_Task to carry out_
From the first line to the last, return the data exactly as written.

[Data for processing — start]

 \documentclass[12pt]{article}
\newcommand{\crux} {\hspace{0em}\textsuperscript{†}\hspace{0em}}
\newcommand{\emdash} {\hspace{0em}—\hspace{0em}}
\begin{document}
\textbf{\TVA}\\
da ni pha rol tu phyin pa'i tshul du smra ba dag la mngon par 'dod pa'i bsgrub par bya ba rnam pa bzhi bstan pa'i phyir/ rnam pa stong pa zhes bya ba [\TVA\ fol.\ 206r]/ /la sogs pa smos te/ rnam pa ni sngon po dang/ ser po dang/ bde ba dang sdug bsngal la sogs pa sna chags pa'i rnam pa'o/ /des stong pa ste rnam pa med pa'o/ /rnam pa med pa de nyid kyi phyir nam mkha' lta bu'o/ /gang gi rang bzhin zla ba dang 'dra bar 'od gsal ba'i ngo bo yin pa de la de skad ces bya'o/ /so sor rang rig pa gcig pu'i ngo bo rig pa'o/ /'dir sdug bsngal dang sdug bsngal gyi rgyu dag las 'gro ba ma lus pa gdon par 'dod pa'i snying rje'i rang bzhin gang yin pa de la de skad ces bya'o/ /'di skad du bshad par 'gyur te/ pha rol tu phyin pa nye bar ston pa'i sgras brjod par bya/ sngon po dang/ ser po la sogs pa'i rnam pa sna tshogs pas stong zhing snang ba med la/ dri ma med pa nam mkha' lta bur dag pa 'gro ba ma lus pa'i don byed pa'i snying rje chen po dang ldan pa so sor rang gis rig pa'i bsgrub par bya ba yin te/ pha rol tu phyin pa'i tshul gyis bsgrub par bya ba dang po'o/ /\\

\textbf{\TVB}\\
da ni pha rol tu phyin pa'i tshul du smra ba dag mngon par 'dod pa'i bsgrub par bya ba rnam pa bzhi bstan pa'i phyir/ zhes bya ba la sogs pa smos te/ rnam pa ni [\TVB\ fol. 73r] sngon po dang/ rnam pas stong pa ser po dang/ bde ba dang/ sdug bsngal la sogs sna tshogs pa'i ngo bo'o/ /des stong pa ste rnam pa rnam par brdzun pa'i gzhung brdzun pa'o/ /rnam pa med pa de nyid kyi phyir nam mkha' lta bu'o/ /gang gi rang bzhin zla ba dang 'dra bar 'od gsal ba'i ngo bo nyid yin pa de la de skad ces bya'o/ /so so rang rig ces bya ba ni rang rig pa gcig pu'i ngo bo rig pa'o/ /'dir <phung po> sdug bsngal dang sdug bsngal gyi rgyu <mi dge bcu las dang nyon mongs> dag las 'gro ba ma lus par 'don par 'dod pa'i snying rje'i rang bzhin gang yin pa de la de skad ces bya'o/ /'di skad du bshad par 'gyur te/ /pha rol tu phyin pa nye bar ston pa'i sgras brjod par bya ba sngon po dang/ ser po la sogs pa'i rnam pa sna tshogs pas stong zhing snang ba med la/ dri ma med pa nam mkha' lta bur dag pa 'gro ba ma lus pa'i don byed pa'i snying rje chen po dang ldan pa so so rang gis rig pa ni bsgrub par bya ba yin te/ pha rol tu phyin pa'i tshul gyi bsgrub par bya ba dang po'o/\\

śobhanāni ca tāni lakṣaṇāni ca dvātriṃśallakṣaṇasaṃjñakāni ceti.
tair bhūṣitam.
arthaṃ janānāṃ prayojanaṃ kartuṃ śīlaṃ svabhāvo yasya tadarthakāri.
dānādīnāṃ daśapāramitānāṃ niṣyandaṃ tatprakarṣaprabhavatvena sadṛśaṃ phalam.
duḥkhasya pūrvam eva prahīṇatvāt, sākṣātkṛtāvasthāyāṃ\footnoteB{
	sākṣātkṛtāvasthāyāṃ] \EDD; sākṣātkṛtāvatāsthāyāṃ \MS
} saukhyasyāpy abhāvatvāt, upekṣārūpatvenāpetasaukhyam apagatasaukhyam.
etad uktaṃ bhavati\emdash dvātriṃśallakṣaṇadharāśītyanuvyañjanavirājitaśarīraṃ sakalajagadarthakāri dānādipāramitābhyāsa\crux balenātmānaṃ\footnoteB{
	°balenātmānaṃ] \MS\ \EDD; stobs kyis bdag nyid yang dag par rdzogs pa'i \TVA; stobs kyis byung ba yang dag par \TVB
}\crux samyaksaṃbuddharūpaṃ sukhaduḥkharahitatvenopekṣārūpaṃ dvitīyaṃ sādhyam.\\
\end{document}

[Data for processing — finish]

_Answer space_
 \documentclass[12pt]{article}
\newcommand{\crux} {\hspace{0em}\textsuperscript{†}\hspace{0em}}
\newcommand{\emdash} {\hspace{0em}—\hspace{0em}}
\begin{document}
\textbf{\TVA}\\
da ni pha rol tu phyin pa'i tshul du smra ba dag la mngon par 'dod pa'i bsgrub par bya ba rnam pa bzhi bstan pa'i phyir/ rnam pa stong pa zhes bya ba [\TVA\ fol.\ 206r]/ /la sogs pa smos te/ rnam pa ni sngon po dang/ ser po dang/ bde ba dang sdug bsngal la sogs pa sna chags pa'i rnam pa'o/ /des stong pa ste rnam pa med pa'o/ /rnam pa med pa de nyid kyi phyir nam mkha' lta bu'o/ /gang gi rang bzhin zla ba dang 'dra bar 'od gsal ba'i ngo bo yin pa de la de skad ces bya'o/ /so sor rang rig pa gcig pu'i ngo bo rig pa'o/ /'dir sdug bsngal dang sdug bsngal gyi rgyu dag las 'gro ba ma lus pa gdon par 'dod pa'i snying rje'i rang bzhin gang yin pa de la de skad ces bya'o/ /'di skad du bshad par 'gyur te/ pha rol tu phyin pa nye bar ston pa'i sgras brjod par bya/ sngon po dang/ ser po la sogs pa'i rnam pa sna tshogs pas stong zhing snang ba med la/ dri ma med pa nam mkha' lta bur dag pa 'gro ba ma lus pa'i don byed pa'i snying rje chen po dang ldan pa so sor rang gis rig pa'i bsgrub par bya ba yin te/ pha rol tu phyin pa'i tshul gyis bsgrub par bya ba dang po'o/ /\\

\textbf{\TVB}\\
da ni pha rol tu phyin pa'i tshul du smra ba dag mngon par 'dod pa'i bsgrub par bya ba rnam pa bzhi bstan pa'i phyir/ zhes bya ba la sogs pa smos te/ rnam pa ni [\TVB\ fol. 73r] sngon po dang/ rnam pas stong pa ser po dang/ bde ba dang/ sdug bsngal la sogs sna tshogs pa'i ngo bo'o/ /des stong pa ste rnam pa rnam par brdzun pa'i gzhung brdzun pa'o/ /rnam pa med pa de nyid kyi phyir nam mkha' lta bu'o/ /gang gi rang bzhin zla ba dang 'dra bar 'od gsal ba'i ngo bo nyid yin pa de la de skad ces bya'o/ /so so rang rig ces bya ba ni rang rig pa gcig pu'i ngo bo rig pa'o/ /'dir <phung po> sdug bsngal dang sdug bsngal gyi rgyu <mi dge bcu las dang nyon mongs> dag las 'gro ba ma lus par 'don par 'dod pa'i snying rje'i rang bzhin gang yin pa de la de skad ces bya'o/ /'di skad du bshad par 'gyur te/ /pha rol tu phyin pa nye bar ston pa'i sgras brjod par bya ba sngon po dang/ ser po la sogs pa'i rnam pa sna tshogs pas stong zhing snang ba med la/ dri ma med pa nam mkha' lta bur dag pa 'gro ba ma lus pa'i don byed pa'i snying rje chen po dang ldan pa so so rang gis rig pa ni bsgrub par bya ba yin te/ pha rol tu phyin pa'i tshul gyi bsgrub par bya ba dang po'o/\\

śobhanāni ca tāni lakṣaṇāni ca dvātriṃśallakṣaṇasaṃjñakāni ceti.
tair bhūṣitam.
arthaṃ janānāṃ prayojanaṃ kartuṃ śīlaṃ svabhāvo yasya tadarthakāri.
dānādīnāṃ daśapāramitānāṃ niṣyandaṃ tatprakarṣaprabhavatvena sadṛśaṃ phalam.
duḥkhasya pūrvam eva prahīṇatvāt, sākṣātkṛtāvasthāyāṃ\footnoteB{
	sākṣātkṛtāvasthāyāṃ] \EDD; sākṣātkṛtāvatāsthāyāṃ \MS
} saukhyasyāpy abhāvatvāt, upekṣārūpatvenāpetasaukhyam apagatasaukhyam.
etad uktaṃ bhavati\emdash dvātriṃśallakṣaṇadharāśītyanuvyañjanavirājitaśarīraṃ sakalajagadarthakāri dānādipāramitābhyāsa\crux balenātmānaṃ\footnoteB{
	°balenātmānaṃ] \MS\ \EDD; stobs kyis bdag nyid yang dag par rdzogs pa'i \TVA; stobs kyis byung ba yang dag par \TVB
}\crux samyaksaṃbuddharūpaṃ sukhaduḥkharahitatvenopekṣārūpaṃ dvitīyaṃ sādhyam.\\
\end{document}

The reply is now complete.